Yearsley's patron, Hannah More, publicised the campaign with 'Slavery, a Poem' (1788), which dramatically depicted the predicament of an enslaved woman, ill-used and separated from her children. This theme was repeatedly emphasised by women campaigners.
More was a member of a group of evangelicals associated with the anti-slavery campaign. Her friend, Lady Margaret Middleton, is credited with encouraging both the group's leaders, Thomas Clarkson and William Wilberforce, to take up the cause. Although, because she was a woman, Lady Middleton had no direct political power she was able to cajole her influential friends.
Ironically, it was against the necessity for women to exercise such wiles that Mary Wollstonecraft railed in 'Vindication of the Rights of Woman' (1792), writing 'When therefore I call women slaves, I mean in a political and civil sense; for, indirectly they obtain too much power and are debased by the exertions to obtain illicit sway.'
Influenced by the anti-slavery debate, she repeatedly likened men's domination of women to the planters' domination of slaves: 'Is one half of the human species, like the poor African slaves, to be subject to prejudices that brutalise them...only to sweeten the cup of men.'
This last reference was to sugar, grown on plantations that were dependent on the labour of enslaved people. Working- and middle-class families were encouraged by appeals to women to buy sugar produced in the East Indies using free labour. More than 300,000 people joined this boycott of sugar grown on plantations using slave labour.
Objects such as Wedgwood's cameos featuring the image of a kneeling, chained, black slave were bought by women to be used in bracelets and hairpins to publicise their support for the cause.

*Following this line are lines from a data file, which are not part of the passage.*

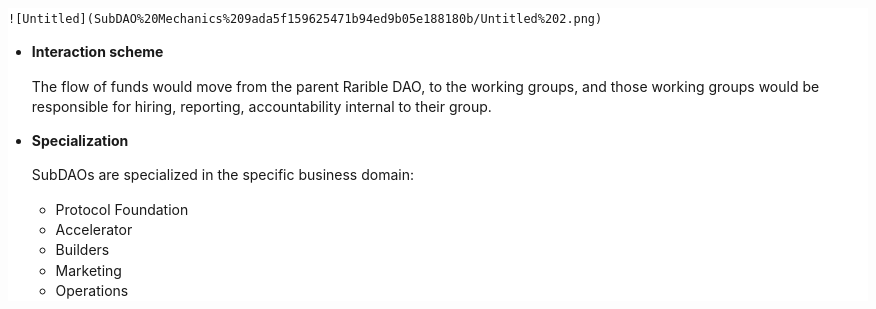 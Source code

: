     ![Untitled](SubDAO%20Mechanics%209ada5f159625471b94ed9b05e188180b/Untitled%202.png)
    
- **Interaction scheme**
    
    The flow of funds would move from the parent Rarible DAO, to the working groups, and those working groups would be responsible for hiring, reporting, accountability internal to their group.
    
- **Specialization**
    
    SubDAOs are specialized in the specific business domain:
    
    - Protocol Foundation
    - Accelerator
    - Builders
    - Marketing
    - Operations
     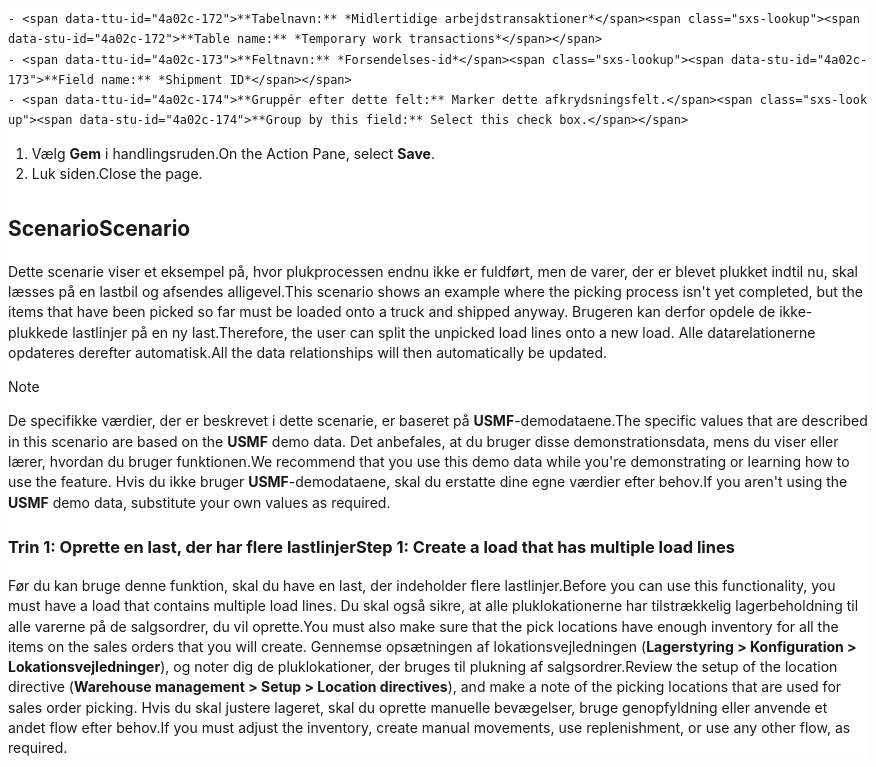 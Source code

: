     - <span data-ttu-id="4a02c-172">**Tabelnavn:** *Midlertidige arbejdstransaktioner*</span><span class="sxs-lookup"><span data-stu-id="4a02c-172">**Table name:** *Temporary work transactions*</span></span>
    - <span data-ttu-id="4a02c-173">**Feltnavn:** *Forsendelses-id*</span><span class="sxs-lookup"><span data-stu-id="4a02c-173">**Field name:** *Shipment ID*</span></span>
    - <span data-ttu-id="4a02c-174">**Gruppér efter dette felt:** Marker dette afkrydsningsfelt.</span><span class="sxs-lookup"><span data-stu-id="4a02c-174">**Group by this field:** Select this check box.</span></span>

1. <span data-ttu-id="4a02c-175">Vælg **Gem** i handlingsruden.</span><span class="sxs-lookup"><span data-stu-id="4a02c-175">On the Action Pane, select **Save**.</span></span>
1. <span data-ttu-id="4a02c-176">Luk siden.</span><span class="sxs-lookup"><span data-stu-id="4a02c-176">Close the page.</span></span>

## <a name="scenario"></a><span data-ttu-id="4a02c-177">Scenario</span><span class="sxs-lookup"><span data-stu-id="4a02c-177">Scenario</span></span>

<span data-ttu-id="4a02c-178">Dette scenarie viser et eksempel på, hvor plukprocessen endnu ikke er fuldført, men de varer, der er blevet plukket indtil nu, skal læsses på en lastbil og afsendes alligevel.</span><span class="sxs-lookup"><span data-stu-id="4a02c-178">This scenario shows an example where the picking process isn't yet completed, but the items that have been picked so far must be loaded onto a truck and shipped anyway.</span></span> <span data-ttu-id="4a02c-179">Brugeren kan derfor opdele de ikke-plukkede lastlinjer på en ny last.</span><span class="sxs-lookup"><span data-stu-id="4a02c-179">Therefore, the user can split the unpicked load lines onto a new load.</span></span> <span data-ttu-id="4a02c-180">Alle datarelationerne opdateres derefter automatisk.</span><span class="sxs-lookup"><span data-stu-id="4a02c-180">All the data relationships will then automatically be updated.</span></span>

> [!NOTE]
> <span data-ttu-id="4a02c-181">De specifikke værdier, der er beskrevet i dette scenarie, er baseret på **USMF**-demodataene.</span><span class="sxs-lookup"><span data-stu-id="4a02c-181">The specific values that are described in this scenario are based on the **USMF** demo data.</span></span> <span data-ttu-id="4a02c-182">Det anbefales, at du bruger disse demonstrationsdata, mens du viser eller lærer, hvordan du bruger funktionen.</span><span class="sxs-lookup"><span data-stu-id="4a02c-182">We recommend that you use this demo data while you're demonstrating or learning how to use the feature.</span></span> <span data-ttu-id="4a02c-183">Hvis du ikke bruger **USMF**-demodataene, skal du erstatte dine egne værdier efter behov.</span><span class="sxs-lookup"><span data-stu-id="4a02c-183">If you aren't using the **USMF** demo data, substitute your own values as required.</span></span>

### <a name="step-1-create-a-load-that-has-multiple-load-lines"></a><span data-ttu-id="4a02c-184">Trin 1: Oprette en last, der har flere lastlinjer</span><span class="sxs-lookup"><span data-stu-id="4a02c-184">Step 1: Create a load that has multiple load lines</span></span>

<span data-ttu-id="4a02c-185">Før du kan bruge denne funktion, skal du have en last, der indeholder flere lastlinjer.</span><span class="sxs-lookup"><span data-stu-id="4a02c-185">Before you can use this functionality, you must have a load that contains multiple load lines.</span></span> <span data-ttu-id="4a02c-186">Du skal også sikre, at alle pluklokationerne har tilstrækkelig lagerbeholdning til alle varerne på de salgsordrer, du vil oprette.</span><span class="sxs-lookup"><span data-stu-id="4a02c-186">You must also make sure that the pick locations have enough inventory for all the items on the sales orders that you will create.</span></span> <span data-ttu-id="4a02c-187">Gennemse opsætningen af lokationsvejledningen (**Lagerstyring \> Konfiguration \> Lokationsvejledninger**), og noter dig de pluklokationer, der bruges til plukning af salgsordrer.</span><span class="sxs-lookup"><span data-stu-id="4a02c-187">Review the setup of the location directive (**Warehouse management \> Setup \> Location directives**), and make a note of the picking locations that are used for sales order picking.</span></span> <span data-ttu-id="4a02c-188">Hvis du skal justere lageret, skal du oprette manuelle bevægelser, bruge genopfyldning eller anvende et andet flow efter behov.</span><span class="sxs-lookup"><span data-stu-id="4a02c-188">If you must adjust the inventory, create manual movements, use replenishment, or use any other flow, as required.</span></span>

As well as these indirect contributions, in 1788 the Abolition Society and its provincial committees had 206 female subscribers. They were mainly of the 'middling sort' - wives and daughters of merchants, professionals, manufacturers and shopkeepers - drawn from Quaker, Unitarian and Evangelical families.
But women were not officers of these committees and were generally not invited to sign the thousands of petitions organised by the Abolition Society.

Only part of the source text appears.